1462–1975 Portuguese colony in the Cape Verde Islands

Portuguese Cape Verde (Cabo Verde Português) was a colony of the Portuguese Empire from the initial settlement of the Cape Verde islands in 1462 until 1975, when independence was granted by Portugal.

==History==

===15th century===
The islands of Cape Verde came to be known by Europeans in 1460-62 by Prince Henry the Navigator (Son of King John I) and Antonio Noli, in the service of Henry's relative King Afonso V. The southeastern islands, including the largest island Santiago, were discovered in 1460 by António de Noli and Diogo Gomes. The remaining northwestern islands São Nicolau, São Vicente and Santo Antão were discovered in 1461 or 1462 by Diogo Afonso. There is no evidence of European settlement on Cape Verde prior to the arrival of the Portuguese.

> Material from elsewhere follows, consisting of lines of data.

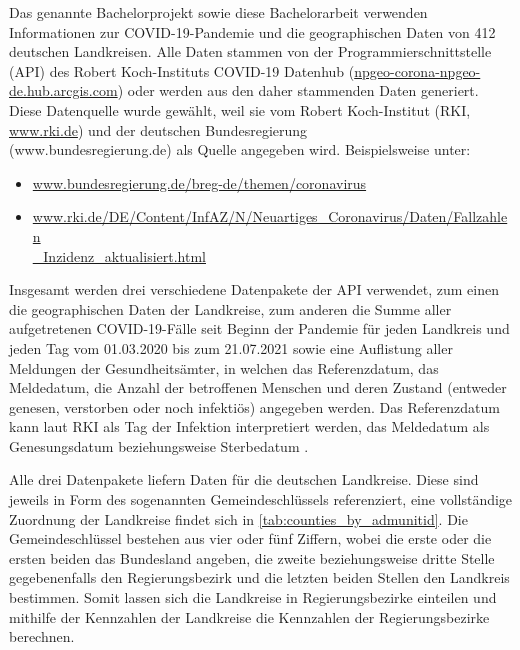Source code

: Das genannte Bachelorprojekt sowie diese Bachelorarbeit verwenden Informationen zur COVID-19-Pandemie und die geographischen Daten von 412 deutschen Landkreisen. Alle Daten stammen von der Programmierschnittstelle (API) des Robert Koch-Instituts \glqq{}COVID-19 Datenhub\grqq{}
(\href{npgeo-corona-npgeo-de.hub.arcgis.com}{npgeo-corona-npgeo-de.hub.arcgis.com}) oder werden aus den daher stammenden Daten generiert. Diese Datenquelle wurde gewählt, weil sie vom Robert Koch-Institut (RKI, \href{www.rki.de}{www.rki.de}) und der deutschen Bundesregierung\\
 (www.bundesregierung.de) als Quelle angegeben wird. Beispielsweise unter:
\begin{itemize}
    \item \href{www.bundesregierung.de/breg-de/themen/coronavirus}{www.bundesregierung.de/breg-de/themen/coronavirus}
    \item \href{www.rki.de/DE/Content/InfAZ/N/Neuartiges_Coronavirus/Daten/Fallzahlen_Inzidenz_aktualisiert.html}{www.rki.de/DE/Content/InfAZ/N/Neuartiges\_Coronavirus/Daten/Fallzahlen}\\
    \href{www.rki.de/DE/Content/InfAZ/N/Neuartiges_Coronavirus/Daten/Fallzahlen_Inzidenz_aktualisiert.html}{\_Inzidenz\_aktualisiert.html}
\end{itemize}

Insgesamt werden drei verschiedene Datenpakete der API verwendet, zum einen die geographischen Daten der Landkreise, zum anderen die Summe aller aufgetretenen COVID-19-Fälle seit Beginn der Pandemie für jeden Landkreis und jeden Tag vom 01.03.2020 bis zum 21.07.2021 sowie eine Auflistung aller Meldungen der Gesundheitsämter, in welchen das  Referenzdatum, das Meldedatum, die Anzahl der betroffenen Menschen und deren Zustand (entweder genesen, verstorben oder noch infektiös) angegeben werden. Das Referenzdatum kann laut RKI als Tag der Infektion interpretiert werden, das Meldedatum als Genesungsdatum beziehungsweise Sterbedatum \autocite{RKI_Bulletin}.

Alle drei Datenpakete liefern Daten für die deutschen Landkreise. Diese sind jeweils in Form des sogenannten Gemeindeschlüssels referenziert, eine vollständige Zuordnung der Landkreise findet sich in \autoref{tab:counties_by_admunitid}. Die Gemeindeschlüssel bestehen aus vier oder fünf Ziffern, wobei die erste oder die ersten beiden das Bundesland angeben, die zweite beziehungsweise dritte Stelle gegebenenfalls den Regierungsbezirk und die letzten beiden Stellen den Landkreis bestimmen. Somit lassen sich die Landkreise in Regierungsbezirke einteilen und mithilfe der Kennzahlen der Landkreise die Kennzahlen der Regierungsbezirke berechnen.

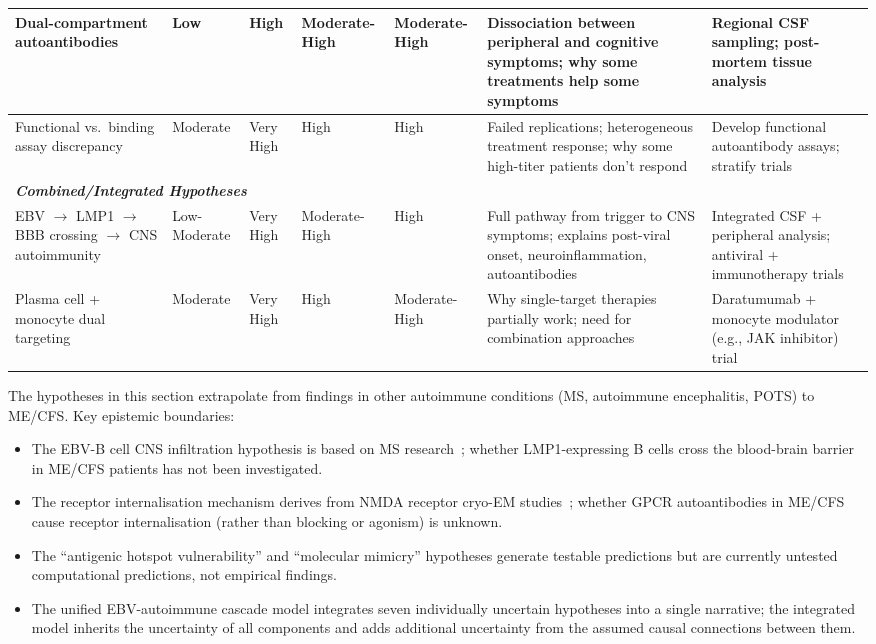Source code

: \begin{landscape}
\begin{longtable}{p{3.5cm}p{2cm}p{2cm}p{1.8cm}p{1.8cm}p{4.5cm}p{5cm}}
\midrule
Dual-compartment autoantibodies & Low & High & Moderate-High & Moderate-High & Dissociation between peripheral and cognitive symptoms; why some treatments help some symptoms & Regional CSF sampling; post-mortem tissue analysis \\
\midrule
Functional vs.\ binding assay discrepancy & Moderate & Very High & High & High & Failed replications; heterogeneous treatment response; why some high-titer patients don't respond & Develop functional autoantibody assays; stratify trials \\
\midrule
\multicolumn{7}{l}{\textit{\textbf{Combined/Integrated Hypotheses}}} \\
\midrule
EBV $\rightarrow$ LMP1 $\rightarrow$ BBB crossing $\rightarrow$ CNS autoimmunity & Low-Moderate & Very High & Moderate-High & High & Full pathway from trigger to CNS symptoms; explains post-viral onset, neuroinflammation, autoantibodies & Integrated CSF + peripheral analysis; antiviral + immunotherapy trials \\
\midrule
Plasma cell + monocyte dual targeting & Moderate & Very High & High & Moderate-High & Why single-target therapies partially work; need for combination approaches & Daratumumab + monocyte modulator (e.g., JAK inhibitor) trial \\
\end{longtable}
\normalsize
\end{landscape}

\begin{limitation}
The hypotheses in this section extrapolate from findings in other autoimmune conditions (MS, autoimmune encephalitis, POTS) to ME/CFS. Key epistemic boundaries:
\begin{itemize}
    \item The EBV-B cell CNS infiltration hypothesis is based on MS research~\cite{Pless2026ebv_demyelination}; whether LMP1-expressing B cells cross the blood-brain barrier in ME/CFS patients has not been investigated.
    \item The receptor internalisation mechanism derives from NMDA receptor cryo-EM studies~\cite{Kim2026nmdar_cryoem}; whether GPCR autoantibodies in ME/CFS cause receptor internalisation (rather than blocking or agonism) is unknown.
    \item The ``antigenic hotspot vulnerability'' and ``molecular mimicry'' hypotheses generate testable predictions but are currently untested computational predictions, not empirical findings.
    \item The unified EBV-autoimmune cascade model integrates seven individually uncertain hypotheses into a single narrative; the integrated model inherits the uncertainty of all components and adds additional uncertainty from the assumed causal connections between them.
\end{itemize}
\end{limitation}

In 1462, the Portuguese founded the town of Ribeira Grande (now Cidade Velha) on the south coast of Santiago. The settlement became a key port of call for Portuguese colonisation in both Africa and South America. In the 16th and 17th centuries, it was a centre of maritime trade of points among Africa, the Cape of Good Hope, Brazil in South America, and the Caribbean. Due to its proximity to the African coast, it was an essential platform for the Atlantic trade of enslaved Africans. Other early Portuguese settlements were São Filipe on the island of Fogo (between 1470 and 1490), Praia on Santiago (before 1516), Ribeira Grande on Santo Antão (mid 16th century), and Ribeira Brava on São Nicolau (1653).

Between 1492 and 1497, Manuel I of Portugal exiled thousands of conversos, Jews forced to accept baptism and conversion to Christianity but considered suspect, to São Tomé, Príncipe, and Cape Verde. They were allowed to engage in trade.

Freelance traders were referred to as lançados, who were often, but not always, of Jewish origin. Most married or had unions with African women, creating close trade ties with their families and clans.

===16th—19th centuries===
The riches of Ribeira Grande and conflicts between Portugal and rival colonial powers France and Britain attracted pirate attacks, including those by Francis Drake (1585) and Jacques Cassard (1712). Despite the construction of Forte Real de São Filipe in 1587-93, Ribeira Grande remained vulnerable and went into decline. The capital was moved to Praia in 1770.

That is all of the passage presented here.